=== Section Start ===
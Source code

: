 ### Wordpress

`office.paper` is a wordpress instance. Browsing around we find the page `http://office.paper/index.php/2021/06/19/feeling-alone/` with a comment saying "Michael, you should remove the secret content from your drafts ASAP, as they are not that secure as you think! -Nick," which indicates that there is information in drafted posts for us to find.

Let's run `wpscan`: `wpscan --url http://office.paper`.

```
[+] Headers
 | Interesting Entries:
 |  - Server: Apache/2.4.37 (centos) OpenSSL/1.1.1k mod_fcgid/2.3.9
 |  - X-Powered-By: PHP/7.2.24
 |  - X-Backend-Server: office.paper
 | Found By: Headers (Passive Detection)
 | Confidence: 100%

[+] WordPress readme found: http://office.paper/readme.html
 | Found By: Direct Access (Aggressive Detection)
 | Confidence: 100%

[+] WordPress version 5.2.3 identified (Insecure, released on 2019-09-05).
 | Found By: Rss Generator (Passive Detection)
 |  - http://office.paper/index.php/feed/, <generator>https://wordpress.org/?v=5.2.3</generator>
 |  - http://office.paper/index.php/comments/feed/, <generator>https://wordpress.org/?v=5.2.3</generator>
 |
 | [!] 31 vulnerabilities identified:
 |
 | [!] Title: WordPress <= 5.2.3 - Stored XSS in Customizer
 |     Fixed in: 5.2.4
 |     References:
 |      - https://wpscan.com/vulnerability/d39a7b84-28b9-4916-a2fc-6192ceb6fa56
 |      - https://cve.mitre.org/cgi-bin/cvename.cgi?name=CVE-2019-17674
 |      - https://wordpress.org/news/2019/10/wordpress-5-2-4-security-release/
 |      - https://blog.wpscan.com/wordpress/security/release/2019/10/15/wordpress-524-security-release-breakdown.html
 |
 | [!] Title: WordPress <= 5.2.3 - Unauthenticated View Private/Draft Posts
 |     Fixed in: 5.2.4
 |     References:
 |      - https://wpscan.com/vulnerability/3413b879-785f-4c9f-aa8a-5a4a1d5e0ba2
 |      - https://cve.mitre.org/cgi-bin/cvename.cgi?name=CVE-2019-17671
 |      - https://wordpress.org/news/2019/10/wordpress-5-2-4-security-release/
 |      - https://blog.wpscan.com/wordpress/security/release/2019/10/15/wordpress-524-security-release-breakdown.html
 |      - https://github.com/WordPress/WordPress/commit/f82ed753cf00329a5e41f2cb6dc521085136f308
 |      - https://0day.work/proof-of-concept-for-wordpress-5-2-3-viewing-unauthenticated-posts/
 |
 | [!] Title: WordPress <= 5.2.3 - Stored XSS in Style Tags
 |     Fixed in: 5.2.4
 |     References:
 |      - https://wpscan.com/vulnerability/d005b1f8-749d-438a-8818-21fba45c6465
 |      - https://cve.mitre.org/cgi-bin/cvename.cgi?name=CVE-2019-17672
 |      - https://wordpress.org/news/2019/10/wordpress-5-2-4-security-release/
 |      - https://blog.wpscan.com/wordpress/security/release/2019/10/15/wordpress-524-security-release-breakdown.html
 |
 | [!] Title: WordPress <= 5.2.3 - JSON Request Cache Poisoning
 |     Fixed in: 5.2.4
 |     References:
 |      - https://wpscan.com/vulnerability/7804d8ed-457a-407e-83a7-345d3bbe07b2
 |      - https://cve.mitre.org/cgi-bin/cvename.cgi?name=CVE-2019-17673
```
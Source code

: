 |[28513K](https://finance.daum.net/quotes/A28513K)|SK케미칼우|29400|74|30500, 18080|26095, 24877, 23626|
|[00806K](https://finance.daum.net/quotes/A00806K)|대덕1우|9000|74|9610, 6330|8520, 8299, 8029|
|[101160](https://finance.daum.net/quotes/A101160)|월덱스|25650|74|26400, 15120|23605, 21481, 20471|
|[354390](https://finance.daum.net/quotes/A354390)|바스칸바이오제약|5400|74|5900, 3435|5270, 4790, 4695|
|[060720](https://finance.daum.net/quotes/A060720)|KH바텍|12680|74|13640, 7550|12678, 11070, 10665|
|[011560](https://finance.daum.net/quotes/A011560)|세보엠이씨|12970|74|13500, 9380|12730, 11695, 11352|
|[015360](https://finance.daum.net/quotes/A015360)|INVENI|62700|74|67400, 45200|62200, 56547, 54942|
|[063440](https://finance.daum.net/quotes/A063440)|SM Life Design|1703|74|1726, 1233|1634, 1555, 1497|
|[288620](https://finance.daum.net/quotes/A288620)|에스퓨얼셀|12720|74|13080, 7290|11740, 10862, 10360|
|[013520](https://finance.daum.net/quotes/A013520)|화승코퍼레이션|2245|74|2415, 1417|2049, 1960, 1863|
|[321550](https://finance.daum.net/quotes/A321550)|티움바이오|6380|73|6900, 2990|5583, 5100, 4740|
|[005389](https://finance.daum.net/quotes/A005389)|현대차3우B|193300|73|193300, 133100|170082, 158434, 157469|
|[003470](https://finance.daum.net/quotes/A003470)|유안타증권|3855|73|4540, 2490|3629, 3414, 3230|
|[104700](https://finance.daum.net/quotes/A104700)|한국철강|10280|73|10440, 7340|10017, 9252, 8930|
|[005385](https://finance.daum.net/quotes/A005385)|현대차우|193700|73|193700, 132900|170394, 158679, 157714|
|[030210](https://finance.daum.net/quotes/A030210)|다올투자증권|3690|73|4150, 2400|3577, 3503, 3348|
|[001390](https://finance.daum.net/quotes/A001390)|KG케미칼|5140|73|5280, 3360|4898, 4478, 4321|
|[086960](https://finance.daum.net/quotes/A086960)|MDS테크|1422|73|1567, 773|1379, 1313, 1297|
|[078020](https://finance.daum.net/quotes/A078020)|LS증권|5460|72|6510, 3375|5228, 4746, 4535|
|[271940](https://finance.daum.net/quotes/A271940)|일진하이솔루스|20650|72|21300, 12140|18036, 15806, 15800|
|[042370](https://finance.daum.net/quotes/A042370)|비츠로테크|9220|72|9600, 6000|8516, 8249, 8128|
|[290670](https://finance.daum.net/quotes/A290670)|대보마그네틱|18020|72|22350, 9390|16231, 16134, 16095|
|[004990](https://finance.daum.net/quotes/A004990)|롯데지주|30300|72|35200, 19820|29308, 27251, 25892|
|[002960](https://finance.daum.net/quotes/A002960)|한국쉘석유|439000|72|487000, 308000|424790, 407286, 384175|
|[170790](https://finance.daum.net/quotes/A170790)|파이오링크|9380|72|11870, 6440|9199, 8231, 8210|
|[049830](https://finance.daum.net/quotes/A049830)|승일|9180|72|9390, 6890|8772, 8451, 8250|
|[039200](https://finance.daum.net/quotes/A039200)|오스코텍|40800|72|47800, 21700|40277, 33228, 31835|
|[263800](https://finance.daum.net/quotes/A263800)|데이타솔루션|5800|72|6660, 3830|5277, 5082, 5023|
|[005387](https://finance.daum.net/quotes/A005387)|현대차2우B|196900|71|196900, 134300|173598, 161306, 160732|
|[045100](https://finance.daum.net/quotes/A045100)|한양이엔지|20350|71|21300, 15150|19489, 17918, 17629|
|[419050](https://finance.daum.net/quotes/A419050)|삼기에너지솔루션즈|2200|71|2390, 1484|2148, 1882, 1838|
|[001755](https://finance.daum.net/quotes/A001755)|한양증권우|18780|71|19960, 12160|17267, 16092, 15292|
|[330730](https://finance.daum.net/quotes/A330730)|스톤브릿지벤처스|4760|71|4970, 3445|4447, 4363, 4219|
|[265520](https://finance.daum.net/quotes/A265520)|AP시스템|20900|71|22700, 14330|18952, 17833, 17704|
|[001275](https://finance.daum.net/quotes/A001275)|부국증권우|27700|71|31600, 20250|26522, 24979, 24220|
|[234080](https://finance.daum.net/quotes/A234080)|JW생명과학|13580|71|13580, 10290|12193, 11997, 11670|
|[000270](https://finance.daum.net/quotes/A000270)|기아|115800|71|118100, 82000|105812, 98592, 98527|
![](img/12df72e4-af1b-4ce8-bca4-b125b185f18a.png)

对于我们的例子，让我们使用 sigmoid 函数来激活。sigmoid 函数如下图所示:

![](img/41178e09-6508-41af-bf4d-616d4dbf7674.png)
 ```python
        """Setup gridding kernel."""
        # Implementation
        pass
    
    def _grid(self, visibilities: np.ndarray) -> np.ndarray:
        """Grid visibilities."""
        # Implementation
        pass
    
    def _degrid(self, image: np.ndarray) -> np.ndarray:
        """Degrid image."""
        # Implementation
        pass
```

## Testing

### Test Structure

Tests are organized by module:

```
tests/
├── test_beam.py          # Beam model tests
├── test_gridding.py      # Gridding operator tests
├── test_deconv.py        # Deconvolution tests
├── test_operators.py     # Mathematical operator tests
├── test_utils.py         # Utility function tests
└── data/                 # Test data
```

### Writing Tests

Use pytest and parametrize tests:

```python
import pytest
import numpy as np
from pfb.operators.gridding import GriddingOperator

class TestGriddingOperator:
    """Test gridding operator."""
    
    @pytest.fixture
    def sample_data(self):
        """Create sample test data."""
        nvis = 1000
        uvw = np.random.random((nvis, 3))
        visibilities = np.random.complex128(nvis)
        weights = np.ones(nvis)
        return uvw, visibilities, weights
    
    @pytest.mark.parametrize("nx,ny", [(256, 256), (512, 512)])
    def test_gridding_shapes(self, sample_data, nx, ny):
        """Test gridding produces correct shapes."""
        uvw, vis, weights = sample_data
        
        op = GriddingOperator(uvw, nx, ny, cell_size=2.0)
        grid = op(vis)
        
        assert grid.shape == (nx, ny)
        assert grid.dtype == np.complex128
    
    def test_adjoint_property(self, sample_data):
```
=== Section End ===
### WHAT IS EXPECTED
Take exactly the lines from the one containing "132900|170394, 158679, 157714|" through the one containing "773|1379, 1313, 1297|" in the data above, and output them with nothing added.

### RESULT FOR THIS TASK
|[005385](https://finance.daum.net/quotes/A005385)|현대차우|193700|73|193700, 132900|170394, 158679, 157714|
|[030210](https://finance.daum.net/quotes/A030210)|다올투자증권|3690|73|4150, 2400|3577, 3503, 3348|
|[001390](https://finance.daum.net/quotes/A001390)|KG케미칼|5140|73|5280, 3360|4898, 4478, 4321|
|[086960](https://finance.daum.net/quotes/A086960)|MDS테크|1422|73|1567, 773|1379, 1313, 1297|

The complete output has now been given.